### Supplied information

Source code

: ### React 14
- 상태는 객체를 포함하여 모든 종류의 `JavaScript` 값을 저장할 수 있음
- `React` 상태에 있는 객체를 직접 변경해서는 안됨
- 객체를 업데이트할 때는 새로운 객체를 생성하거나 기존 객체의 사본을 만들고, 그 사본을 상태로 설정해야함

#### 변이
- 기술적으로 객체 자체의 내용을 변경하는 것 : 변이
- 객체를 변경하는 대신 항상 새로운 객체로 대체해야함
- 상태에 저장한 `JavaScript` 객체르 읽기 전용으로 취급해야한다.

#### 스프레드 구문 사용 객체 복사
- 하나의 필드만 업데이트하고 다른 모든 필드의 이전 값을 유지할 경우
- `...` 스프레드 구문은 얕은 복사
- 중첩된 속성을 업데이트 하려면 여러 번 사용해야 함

--

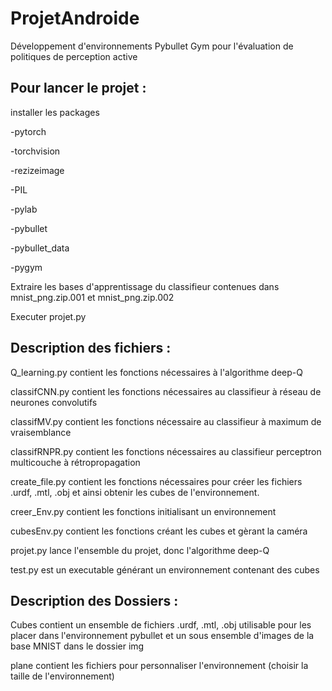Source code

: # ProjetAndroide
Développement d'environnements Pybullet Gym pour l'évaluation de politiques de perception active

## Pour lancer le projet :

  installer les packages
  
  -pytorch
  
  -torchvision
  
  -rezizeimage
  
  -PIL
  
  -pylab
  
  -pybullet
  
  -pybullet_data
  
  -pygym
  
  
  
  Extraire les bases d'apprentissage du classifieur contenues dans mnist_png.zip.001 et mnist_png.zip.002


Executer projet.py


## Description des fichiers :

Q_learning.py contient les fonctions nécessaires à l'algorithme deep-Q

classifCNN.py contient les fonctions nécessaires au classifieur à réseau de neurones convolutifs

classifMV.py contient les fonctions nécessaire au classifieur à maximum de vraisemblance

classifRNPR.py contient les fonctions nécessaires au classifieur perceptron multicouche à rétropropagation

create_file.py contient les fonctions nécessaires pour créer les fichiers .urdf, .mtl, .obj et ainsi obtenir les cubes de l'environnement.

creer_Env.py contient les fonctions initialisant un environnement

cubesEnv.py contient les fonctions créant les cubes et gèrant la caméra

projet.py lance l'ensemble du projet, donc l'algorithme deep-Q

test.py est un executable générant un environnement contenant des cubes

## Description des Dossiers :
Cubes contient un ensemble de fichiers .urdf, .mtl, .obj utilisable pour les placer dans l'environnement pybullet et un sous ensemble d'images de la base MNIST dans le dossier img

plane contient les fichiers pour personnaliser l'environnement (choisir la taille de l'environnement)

### Exercise requirements
Only one stretch of the records above is wanted: the lines between the one holding "classifMV.py contient les" and the one holding "plane contient les", inclusive, reproduced exactly.

### Answer section
classifMV.py contient les fonctions nécessaire au classifieur à maximum de vraisemblance

classifRNPR.py contient les fonctions nécessaires au classifieur perceptron multicouche à rétropropagation

create_file.py contient les fonctions nécessaires pour créer les fichiers .urdf, .mtl, .obj et ainsi obtenir les cubes de l'environnement.

creer_Env.py contient les fonctions initialisant un environnement

cubesEnv.py contient les fonctions créant les cubes et gèrant la caméra

projet.py lance l'ensemble du projet, donc l'algorithme deep-Q

test.py est un executable générant un environnement contenant des cubes

## Description des Dossiers :
Cubes contient un ensemble de fichiers .urdf, .mtl, .obj utilisable pour les placer dans l'environnement pybullet et un sous ensemble d'images de la base MNIST dans le dossier img

plane contient les fichiers pour personnaliser l'environnement (choisir la taille de l'environnement)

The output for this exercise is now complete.